» **YOUR INSTRUCTIONS**: Using the data below, return all lines in which "dpkg" appears.
'''
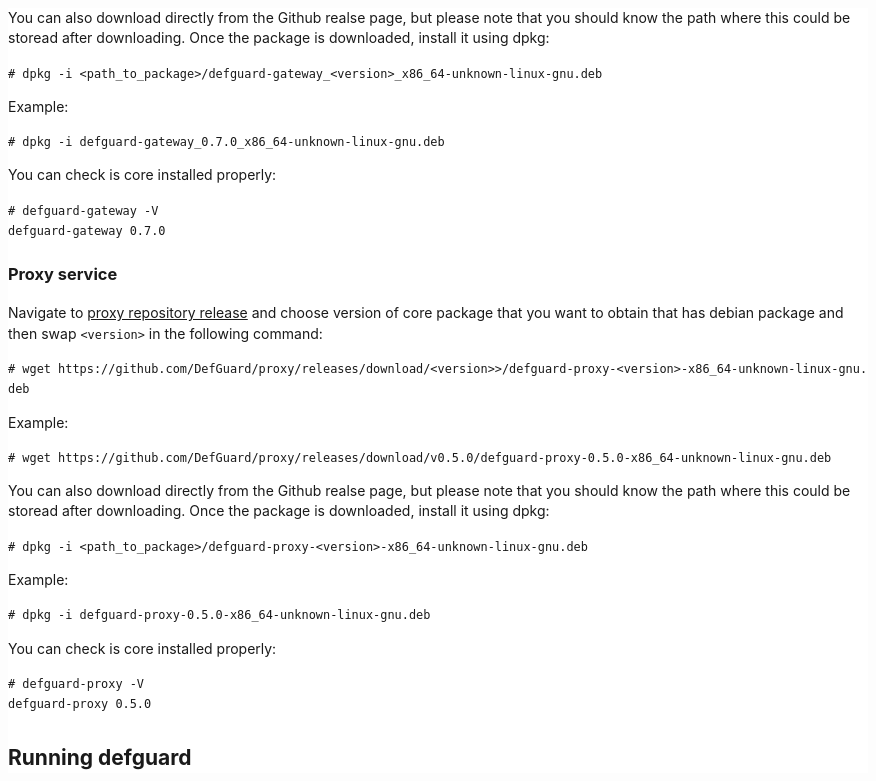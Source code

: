 You can also download directly from the Github realse page, but please note that you should know the path where this could be storead after downloading. Once the package is downloaded, install it using dpkg:

```
# dpkg -i <path_to_package>/defguard-gateway_<version>_x86_64-unknown-linux-gnu.deb
```

Example:

```
# dpkg -i defguard-gateway_0.7.0_x86_64-unknown-linux-gnu.deb
```

You can check is core installed properly:

```
# defguard-gateway -V
defguard-gateway 0.7.0
```

### Proxy service

Navigate to [proxy repository release](https://github.com/DefGuard/proxy/releases) and choose version of core package that you want to obtain that has debian package and then swap `<version>` in the following command:

```
# wget https://github.com/DefGuard/proxy/releases/download/<version>>/defguard-proxy-<version>-x86_64-unknown-linux-gnu.deb
```

Example:

```
# wget https://github.com/DefGuard/proxy/releases/download/v0.5.0/defguard-proxy-0.5.0-x86_64-unknown-linux-gnu.deb
```

You can also download directly from the Github realse page, but please note that you should know the path where this could be storead after downloading. Once the package is downloaded, install it using dpkg:

```
# dpkg -i <path_to_package>/defguard-proxy-<version>-x86_64-unknown-linux-gnu.deb
```

Example:

```
# dpkg -i defguard-proxy-0.5.0-x86_64-unknown-linux-gnu.deb
```

You can check is core installed properly:

```
# defguard-proxy -V
defguard-proxy 0.5.0
```

## Running defguard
'''
» **OUTPUT BELOW**:
: You can also download directly from the Github realse page, but please note that you should know the path where this could be storead after downloading. Once the package is downloaded, install it using dpkg:
# dpkg -i <path_to_package>/defguard-gateway_<version>_x86_64-unknown-linux-gnu.deb
# dpkg -i defguard-gateway_0.7.0_x86_64-unknown-linux-gnu.deb
You can also download directly from the Github realse page, but please note that you should know the path where this could be storead after downloading. Once the package is downloaded, install it using dpkg:
# dpkg -i <path_to_package>/defguard-proxy-<version>-x86_64-unknown-linux-gnu.deb
# dpkg -i defguard-proxy-0.5.0-x86_64-unknown-linux-gnu.deb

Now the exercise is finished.